Not sure about this one
I think kilowatt hours of energy are a better thing on which to base a currency
the problem I have with that concept is the kilowatts (or barrels of oil for that matter), are used up when used. Ok, not technically, due to the law od conservation of matter, but they are changed into an unrecoverable form, effectively used up.
Gold, when used as currency simply changes hands, and is never used up.
As far as going back on the gold standard? Fine by me. But you sure wouldn't like what it would do to the numbers on your paycheck, at first.
One way they could do it is simply print new bills, in the amount of gold we have, and then figure an exchange rate for the dollars in private hands currently. Oh, people will scream, and do it loud, and often, especially if the exchange rate comes out to be something like 10 or 100 for one. But by the time it is done, all the money will be worth a fixed amount.
I can remember when gold was worth $125 dollars an ounce. Period. That was the value of gold, set by law. And so that was the value of the dollar. Nixon's administration took us off the gold standard (along with a lot of other nice things they did for us), and we have been selling our dollars on the world market ever since.
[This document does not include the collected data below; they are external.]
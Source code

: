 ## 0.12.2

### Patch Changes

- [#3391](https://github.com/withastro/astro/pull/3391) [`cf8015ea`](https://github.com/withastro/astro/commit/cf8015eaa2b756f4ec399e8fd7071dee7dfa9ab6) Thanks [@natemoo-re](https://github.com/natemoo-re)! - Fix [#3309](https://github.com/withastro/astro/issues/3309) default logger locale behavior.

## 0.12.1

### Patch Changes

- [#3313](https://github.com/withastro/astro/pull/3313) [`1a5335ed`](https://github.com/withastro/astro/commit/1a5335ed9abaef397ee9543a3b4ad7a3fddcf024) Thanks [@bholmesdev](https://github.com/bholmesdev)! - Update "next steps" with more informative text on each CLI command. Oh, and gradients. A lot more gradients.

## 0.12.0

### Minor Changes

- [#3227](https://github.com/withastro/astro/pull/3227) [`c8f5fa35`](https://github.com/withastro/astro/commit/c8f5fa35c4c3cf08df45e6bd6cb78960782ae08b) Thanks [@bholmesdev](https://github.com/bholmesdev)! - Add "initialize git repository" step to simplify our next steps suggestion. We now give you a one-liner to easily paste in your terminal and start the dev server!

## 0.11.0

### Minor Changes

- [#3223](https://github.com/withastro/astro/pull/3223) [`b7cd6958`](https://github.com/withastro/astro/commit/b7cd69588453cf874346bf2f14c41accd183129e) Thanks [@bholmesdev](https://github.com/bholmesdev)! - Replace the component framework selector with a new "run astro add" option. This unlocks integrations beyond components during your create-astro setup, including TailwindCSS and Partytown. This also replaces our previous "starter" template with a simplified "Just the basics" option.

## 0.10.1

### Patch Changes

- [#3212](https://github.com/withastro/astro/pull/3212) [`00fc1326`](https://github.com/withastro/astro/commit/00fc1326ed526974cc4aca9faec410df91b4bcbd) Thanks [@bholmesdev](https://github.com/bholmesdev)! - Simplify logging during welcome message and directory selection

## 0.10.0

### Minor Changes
Well, guess what, right now, the rest of the world doesn't want our dollars. And because the value is not fixed, the value of the dollar is only what someone who wants them is willing to pay.
Tere was also a time, within the past century, when ordinary citizens were forbidden by law from owning gold (other than as jewelry or registered coin collectors). This was during the FDR administration.
As noted, the Federal Reserve is a private organization. The US mint(s) print the money, then they
give it to the Federal Reserve, who then
loans it to our Federal Government! You have to wonder if that is what our Founding Fathers felt was the right thing for our nation.